Except I’m asking it to clean grout.
Sad face.
It won’t put up with that for long.
I hope.
WR replaced the hangers on 25 pieces of my clothing. I ripped five items from her grubby little paws to donate; she whined, but surrendered them.
Apparently, we need another bundle of 25 to finish the job. We’re swapping in velvet slim-fit hangers for the heinous plastic ones. (Ugh. Plastic.) WR refuses to live with ugly when there are alternatives.
More hangers: Ordered.
Yes, we could’ve counted when we ordered the last bundle. No, we did not. WR does not like to math. Except algebra. She kinda likes that.
Probably because of the letters.
WR joyfully pulled the stove out and cleaned behind it. She cleaned the walls. The corners.
I had to make her stop.
Who is this critter with all the energy? At one point, I caught her jumping up and down.
She was supposed to choose between reading, writing, and submitting poetry, remember?
She did submit one packet, at least, (three of her Emily Dickinson poems). But that was it.
The poems make her crave spring. Especially the violets: so pretty, so lost in the grass, just begging to be seen.
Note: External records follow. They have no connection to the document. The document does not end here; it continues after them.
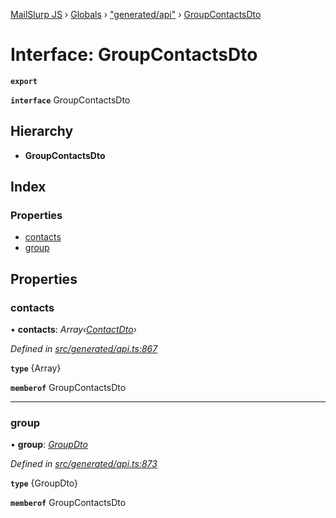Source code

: [MailSlurp JS](../README.md) › [Globals](../globals.md) › ["generated/api"](../modules/_generated_api_.md) › [GroupContactsDto](_generated_api_.groupcontactsdto.md)

# Interface: GroupContactsDto

**`export`** 

**`interface`** GroupContactsDto

## Hierarchy

* **GroupContactsDto**

## Index

### Properties

* [contacts](_generated_api_.groupcontactsdto.md#contacts)
* [group](_generated_api_.groupcontactsdto.md#group)

## Properties

###  contacts

• **contacts**: *Array‹[ContactDto](_generated_api_.contactdto.md)›*

*Defined in [src/generated/api.ts:867](https://github.com/mailslurp/mailslurp-client-ts-js/blob/7141c32/src/generated/api.ts#L867)*

**`type`** {Array<ContactDto>}

**`memberof`** GroupContactsDto

___

###  group

• **group**: *[GroupDto](_generated_api_.groupdto.md)*

*Defined in [src/generated/api.ts:873](https://github.com/mailslurp/mailslurp-client-ts-js/blob/7141c32/src/generated/api.ts#L873)*

**`type`** {GroupDto}

**`memberof`** GroupContactsDto
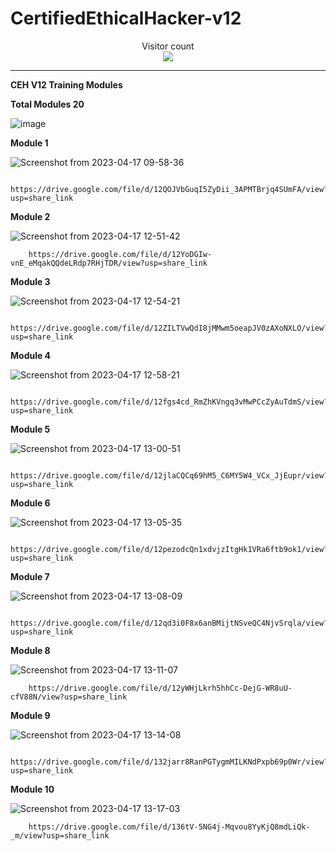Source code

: # CertifiedEthicalHacker-v12

<p align="center"> 
  Visitor count<br>
  <img src="https://profile-counter.glitch.me/HackWithSumit/count.svg" />
</p>

------------------------------------------------------------------------


<b>CEH V12 Training Modules</b>

<h><b>Total Modules 20</h3></b>


![image](https://user-images.githubusercontent.com/120317751/232377677-5a3cd1dc-9c48-4e37-9354-34f2c8a182fc.png)

<B>Module 1</b>


![Screenshot from 2023-04-17 09-58-36](https://user-images.githubusercontent.com/120317751/232378365-28abb4dc-b49c-4042-a1c4-c4c6b83d4a81.png)

         https://drive.google.com/file/d/12QOJVbGuqI5ZyDii_3APMTBrjq4SUmFA/view?usp=share_link
         
<b>Module 2</b>


![Screenshot from 2023-04-17 12-51-42](https://user-images.githubusercontent.com/120317751/232413423-10922b7c-38cf-43ff-af79-8f4b7090bdac.png)

        https://drive.google.com/file/d/12YoDGIw-vnE_eMqakQQdeLRdp7RHjTDR/view?usp=share_link
        
<B>Module 3</b>


![Screenshot from 2023-04-17 12-54-21](https://user-images.githubusercontent.com/120317751/232414192-004fc202-9135-4ffb-9ffc-f18f6daf4a51.png)

        https://drive.google.com/file/d/12ZILTVwQdI8jMMwm5oeapJV0zAXoNXLO/view?usp=share_link
        
<B>Module 4</b>

![Screenshot from 2023-04-17 12-58-21](https://user-images.githubusercontent.com/120317751/232414945-44a68ce6-7784-4bac-9ac0-c04ba85f3b04.png)

        https://drive.google.com/file/d/12fgs4cd_RmZhKVngq3vMwPCcZyAuTdmS/view?usp=share_link
        
<B>Module 5</b>

![Screenshot from 2023-04-17 13-00-51](https://user-images.githubusercontent.com/120317751/232415729-c0ac8aeb-b344-4e9f-8778-0c81102ce013.png)

        https://drive.google.com/file/d/12jlaCQCq69hM5_C6MY5W4_VCx_JjEupr/view?usp=share_link
        
<B>Module 6</b>

![Screenshot from 2023-04-17 13-05-35](https://user-images.githubusercontent.com/120317751/232416643-ad9f1751-a81b-43c3-b011-ca1ef21cad17.png)

        https://drive.google.com/file/d/12pezodcQn1xdvjzItgHk1VRa6ftb9ok1/view?usp=share_link
        
<b>Module 7</b>

![Screenshot from 2023-04-17 13-08-09](https://user-images.githubusercontent.com/120317751/232417271-68b5d506-e043-47c0-b544-9649bf883f55.png)

        https://drive.google.com/file/d/12qd3i0F8x6anBMijtNSveQC4NjvSrqla/view?usp=share_link
        
<b>Module 8</b>

![Screenshot from 2023-04-17 13-11-07](https://user-images.githubusercontent.com/120317751/232417933-9dd04c32-6272-4294-9d77-4a0085e7dd6d.png)

        https://drive.google.com/file/d/12yWHjLkrh5hhCc-DejG-WR8uU-cfV88N/view?usp=share_link
        

<b>Module 9</b>

![Screenshot from 2023-04-17 13-14-08](https://user-images.githubusercontent.com/120317751/232418630-896cc62b-724e-4aa7-b89e-ad18fcea845e.png)

        https://drive.google.com/file/d/132jarr8RanPGTygmMILKNdPxpb69p0Wr/view?usp=share_link
        
<B>Module 10</b>

![Screenshot from 2023-04-17 13-17-03](https://user-images.githubusercontent.com/120317751/232419310-d83ce211-d89a-4a2d-93ae-ddd59b6cf0d7.png)

        https://drive.google.com/file/d/136tV-5NG4j-Mqvou8YyKjQ8mdLiQk-_m/view?usp=share_link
The kind of flower you want to warn people not to step on accidentally. Underappreciated. Understudied. Okay, okay, enough about them. I know.
Manet painted violets. He was really good at still life. I saw an exhibit of his still life in Chicago, and I was just mesmerized.
Anyway.
Decluttering: finally finished. Long live deep cleaning. (Really? Who said that!) At this rate, I’ll be ahead of spring cleaning. (Ha! When was the last time I did that??)
After that? The fine tuning. The decorating. (Okay, okay, WR has been doing bits of that already. But soon, WR. Soon.)
Kinda sounds like the writing process, doesn’t it?
If Saturday holds this much energy, Sunday better stretch first.
(If this is as boring as I fear it is, forgive me, dear reader. Sometimes you just feel like writing something, even when you don’t know what to say.)
I tried the “Japanese cheesecake” hack that’s making the rounds so you don’t have to.
The “recipe?”
Cram as many cookies as will fit into a single-serving container of Greek yogurt. Cover with plastic or pop the lid back on. Refrigerate overnight (or at least a few hours).
Verdict?
Don’t bother. Just have real cheesecake. Unless you enjoy soggy cookies?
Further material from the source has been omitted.